• **Saved entries**:
************
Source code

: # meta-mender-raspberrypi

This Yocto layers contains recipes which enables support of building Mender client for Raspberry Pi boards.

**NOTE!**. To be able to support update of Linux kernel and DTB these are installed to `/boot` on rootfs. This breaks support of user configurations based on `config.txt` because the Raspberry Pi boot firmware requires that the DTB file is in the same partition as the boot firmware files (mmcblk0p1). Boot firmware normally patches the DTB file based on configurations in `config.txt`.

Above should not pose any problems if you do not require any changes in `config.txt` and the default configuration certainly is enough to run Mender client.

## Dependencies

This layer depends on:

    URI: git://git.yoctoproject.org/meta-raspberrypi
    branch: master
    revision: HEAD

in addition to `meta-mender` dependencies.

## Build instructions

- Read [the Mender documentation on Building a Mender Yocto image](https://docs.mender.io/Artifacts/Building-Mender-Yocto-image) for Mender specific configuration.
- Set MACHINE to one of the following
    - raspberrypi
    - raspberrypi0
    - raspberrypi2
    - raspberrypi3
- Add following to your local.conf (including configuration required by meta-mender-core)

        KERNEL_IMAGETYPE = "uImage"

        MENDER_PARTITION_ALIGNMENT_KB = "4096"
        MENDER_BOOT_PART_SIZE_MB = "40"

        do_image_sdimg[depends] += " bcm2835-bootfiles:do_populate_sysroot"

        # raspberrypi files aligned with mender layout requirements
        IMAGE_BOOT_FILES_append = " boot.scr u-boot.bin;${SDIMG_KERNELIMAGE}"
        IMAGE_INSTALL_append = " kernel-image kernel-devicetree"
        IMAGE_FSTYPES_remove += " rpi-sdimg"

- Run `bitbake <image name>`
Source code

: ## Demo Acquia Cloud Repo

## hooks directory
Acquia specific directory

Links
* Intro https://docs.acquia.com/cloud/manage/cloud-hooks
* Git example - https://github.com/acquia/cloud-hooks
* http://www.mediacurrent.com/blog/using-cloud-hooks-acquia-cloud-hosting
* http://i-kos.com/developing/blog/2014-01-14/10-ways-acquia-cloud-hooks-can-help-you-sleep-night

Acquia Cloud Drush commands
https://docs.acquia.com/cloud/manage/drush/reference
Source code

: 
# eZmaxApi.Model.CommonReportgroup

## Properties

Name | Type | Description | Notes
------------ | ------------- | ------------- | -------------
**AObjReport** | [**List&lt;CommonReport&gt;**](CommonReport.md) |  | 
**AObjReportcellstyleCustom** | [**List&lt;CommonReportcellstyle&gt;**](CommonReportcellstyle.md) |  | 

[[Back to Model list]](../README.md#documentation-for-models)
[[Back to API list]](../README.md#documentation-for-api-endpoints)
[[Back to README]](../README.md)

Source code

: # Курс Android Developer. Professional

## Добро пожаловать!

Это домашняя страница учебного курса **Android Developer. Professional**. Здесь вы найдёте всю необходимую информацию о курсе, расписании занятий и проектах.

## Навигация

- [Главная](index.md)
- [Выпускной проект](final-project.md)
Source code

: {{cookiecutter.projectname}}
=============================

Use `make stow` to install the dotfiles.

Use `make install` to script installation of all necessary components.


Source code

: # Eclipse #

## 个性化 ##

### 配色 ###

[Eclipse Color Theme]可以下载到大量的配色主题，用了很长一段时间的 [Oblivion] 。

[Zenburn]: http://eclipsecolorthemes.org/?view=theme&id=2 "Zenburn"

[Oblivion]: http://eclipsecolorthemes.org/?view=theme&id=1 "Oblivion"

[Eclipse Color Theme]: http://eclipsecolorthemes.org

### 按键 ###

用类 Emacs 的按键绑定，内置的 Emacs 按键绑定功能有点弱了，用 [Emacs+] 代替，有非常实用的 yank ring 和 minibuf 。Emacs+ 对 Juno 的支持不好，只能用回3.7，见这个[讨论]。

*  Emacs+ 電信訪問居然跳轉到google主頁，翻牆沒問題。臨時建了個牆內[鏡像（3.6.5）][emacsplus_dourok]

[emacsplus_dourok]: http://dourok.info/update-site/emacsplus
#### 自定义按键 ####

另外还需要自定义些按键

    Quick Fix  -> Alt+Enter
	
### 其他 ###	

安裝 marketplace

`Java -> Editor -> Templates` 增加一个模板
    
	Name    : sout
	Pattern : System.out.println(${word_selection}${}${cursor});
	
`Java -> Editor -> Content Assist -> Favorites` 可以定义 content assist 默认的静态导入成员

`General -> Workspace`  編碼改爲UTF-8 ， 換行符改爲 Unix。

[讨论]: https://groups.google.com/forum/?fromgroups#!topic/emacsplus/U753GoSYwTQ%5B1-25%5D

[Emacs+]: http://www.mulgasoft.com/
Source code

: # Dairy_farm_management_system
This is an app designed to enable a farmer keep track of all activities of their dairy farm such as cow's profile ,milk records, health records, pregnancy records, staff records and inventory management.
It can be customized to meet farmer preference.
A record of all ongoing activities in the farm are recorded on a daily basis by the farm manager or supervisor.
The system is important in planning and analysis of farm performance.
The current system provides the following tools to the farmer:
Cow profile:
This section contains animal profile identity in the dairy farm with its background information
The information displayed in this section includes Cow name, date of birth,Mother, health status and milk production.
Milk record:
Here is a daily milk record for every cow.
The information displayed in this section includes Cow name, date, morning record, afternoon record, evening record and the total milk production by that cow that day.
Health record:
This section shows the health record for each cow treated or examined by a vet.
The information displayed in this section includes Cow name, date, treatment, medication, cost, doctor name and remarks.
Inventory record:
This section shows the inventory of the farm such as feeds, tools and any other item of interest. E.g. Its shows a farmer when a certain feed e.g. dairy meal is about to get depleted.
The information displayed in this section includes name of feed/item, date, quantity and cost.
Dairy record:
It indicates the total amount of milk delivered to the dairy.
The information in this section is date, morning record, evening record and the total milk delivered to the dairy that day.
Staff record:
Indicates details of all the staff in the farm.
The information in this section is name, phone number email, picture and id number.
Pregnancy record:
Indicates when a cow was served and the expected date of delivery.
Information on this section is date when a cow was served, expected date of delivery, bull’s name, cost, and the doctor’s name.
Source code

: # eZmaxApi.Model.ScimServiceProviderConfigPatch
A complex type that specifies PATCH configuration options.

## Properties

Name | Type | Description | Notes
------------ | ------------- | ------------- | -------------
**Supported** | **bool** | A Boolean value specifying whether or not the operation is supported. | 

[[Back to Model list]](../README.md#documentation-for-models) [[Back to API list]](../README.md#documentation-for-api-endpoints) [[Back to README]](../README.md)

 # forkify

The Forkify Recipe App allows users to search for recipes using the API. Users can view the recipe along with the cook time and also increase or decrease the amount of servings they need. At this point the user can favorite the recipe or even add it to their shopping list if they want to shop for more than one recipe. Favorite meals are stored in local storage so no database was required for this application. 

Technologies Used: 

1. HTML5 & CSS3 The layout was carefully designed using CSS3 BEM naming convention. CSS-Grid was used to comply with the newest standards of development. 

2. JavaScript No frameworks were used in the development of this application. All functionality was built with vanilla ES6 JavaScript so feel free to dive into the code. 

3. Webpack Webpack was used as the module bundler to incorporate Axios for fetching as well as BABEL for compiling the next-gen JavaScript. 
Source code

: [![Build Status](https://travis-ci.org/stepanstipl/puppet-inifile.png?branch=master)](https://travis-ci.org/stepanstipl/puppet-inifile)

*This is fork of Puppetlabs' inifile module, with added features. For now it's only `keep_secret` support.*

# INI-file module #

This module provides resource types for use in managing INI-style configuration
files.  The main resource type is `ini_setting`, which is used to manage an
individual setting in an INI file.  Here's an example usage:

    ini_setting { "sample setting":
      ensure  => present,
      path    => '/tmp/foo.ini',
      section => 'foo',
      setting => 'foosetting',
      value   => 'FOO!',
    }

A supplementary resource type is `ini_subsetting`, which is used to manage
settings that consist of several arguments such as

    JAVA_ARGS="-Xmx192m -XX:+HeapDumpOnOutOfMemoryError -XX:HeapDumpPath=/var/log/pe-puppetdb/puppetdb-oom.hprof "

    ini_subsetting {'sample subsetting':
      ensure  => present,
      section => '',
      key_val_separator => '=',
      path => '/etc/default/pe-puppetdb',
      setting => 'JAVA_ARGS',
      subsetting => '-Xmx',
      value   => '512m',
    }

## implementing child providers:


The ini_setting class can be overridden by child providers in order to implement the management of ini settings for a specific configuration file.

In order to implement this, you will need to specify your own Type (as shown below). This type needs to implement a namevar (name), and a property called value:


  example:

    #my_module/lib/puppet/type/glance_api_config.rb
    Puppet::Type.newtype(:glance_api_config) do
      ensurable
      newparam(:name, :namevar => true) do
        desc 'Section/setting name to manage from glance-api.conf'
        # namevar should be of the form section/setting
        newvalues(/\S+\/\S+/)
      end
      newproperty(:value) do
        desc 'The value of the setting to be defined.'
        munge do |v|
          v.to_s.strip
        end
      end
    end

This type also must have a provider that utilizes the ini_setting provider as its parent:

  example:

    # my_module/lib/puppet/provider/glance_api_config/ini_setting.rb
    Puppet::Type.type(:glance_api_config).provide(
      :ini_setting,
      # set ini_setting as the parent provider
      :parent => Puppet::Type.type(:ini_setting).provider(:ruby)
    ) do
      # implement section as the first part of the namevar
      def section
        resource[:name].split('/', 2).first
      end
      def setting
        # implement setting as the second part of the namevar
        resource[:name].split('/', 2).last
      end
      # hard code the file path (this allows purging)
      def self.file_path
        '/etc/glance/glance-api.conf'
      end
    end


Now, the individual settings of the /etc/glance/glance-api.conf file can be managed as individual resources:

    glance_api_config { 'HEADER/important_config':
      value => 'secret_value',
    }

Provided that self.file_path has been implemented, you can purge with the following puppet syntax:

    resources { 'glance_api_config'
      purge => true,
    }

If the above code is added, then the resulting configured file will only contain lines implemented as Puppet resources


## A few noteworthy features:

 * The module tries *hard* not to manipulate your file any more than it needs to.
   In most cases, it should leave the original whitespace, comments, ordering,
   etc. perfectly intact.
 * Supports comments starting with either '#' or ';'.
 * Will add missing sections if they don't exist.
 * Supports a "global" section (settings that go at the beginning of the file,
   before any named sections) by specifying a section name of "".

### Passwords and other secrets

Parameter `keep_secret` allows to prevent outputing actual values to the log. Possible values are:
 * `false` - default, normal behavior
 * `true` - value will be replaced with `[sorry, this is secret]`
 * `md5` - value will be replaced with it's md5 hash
************
• **Exercise**: Print the first line of the records above and each line after it, exactly, through the line with "# raspberrypi files".

• **Output**:
Source code

: # meta-mender-raspberrypi

This Yocto layers contains recipes which enables support of building Mender client for Raspberry Pi boards.

**NOTE!**. To be able to support update of Linux kernel and DTB these are installed to `/boot` on rootfs. This breaks support of user configurations based on `config.txt` because the Raspberry Pi boot firmware requires that the DTB file is in the same partition as the boot firmware files (mmcblk0p1). Boot firmware normally patches the DTB file based on configurations in `config.txt`.

Above should not pose any problems if you do not require any changes in `config.txt` and the default configuration certainly is enough to run Mender client.

## Dependencies

This layer depends on:

    URI: git://git.yoctoproject.org/meta-raspberrypi
    branch: master
    revision: HEAD

in addition to `meta-mender` dependencies.

## Build instructions

- Read [the Mender documentation on Building a Mender Yocto image](https://docs.mender.io/Artifacts/Building-Mender-Yocto-image) for Mender specific configuration.
- Set MACHINE to one of the following
    - raspberrypi
    - raspberrypi0
    - raspberrypi2
    - raspberrypi3
- Add following to your local.conf (including configuration required by meta-mender-core)

        KERNEL_IMAGETYPE = "uImage"

        MENDER_PARTITION_ALIGNMENT_KB = "4096"
        MENDER_BOOT_PART_SIZE_MB = "40"

        do_image_sdimg[depends] += " bcm2835-bootfiles:do_populate_sysroot"

        # raspberrypi files aligned with mender layout requirements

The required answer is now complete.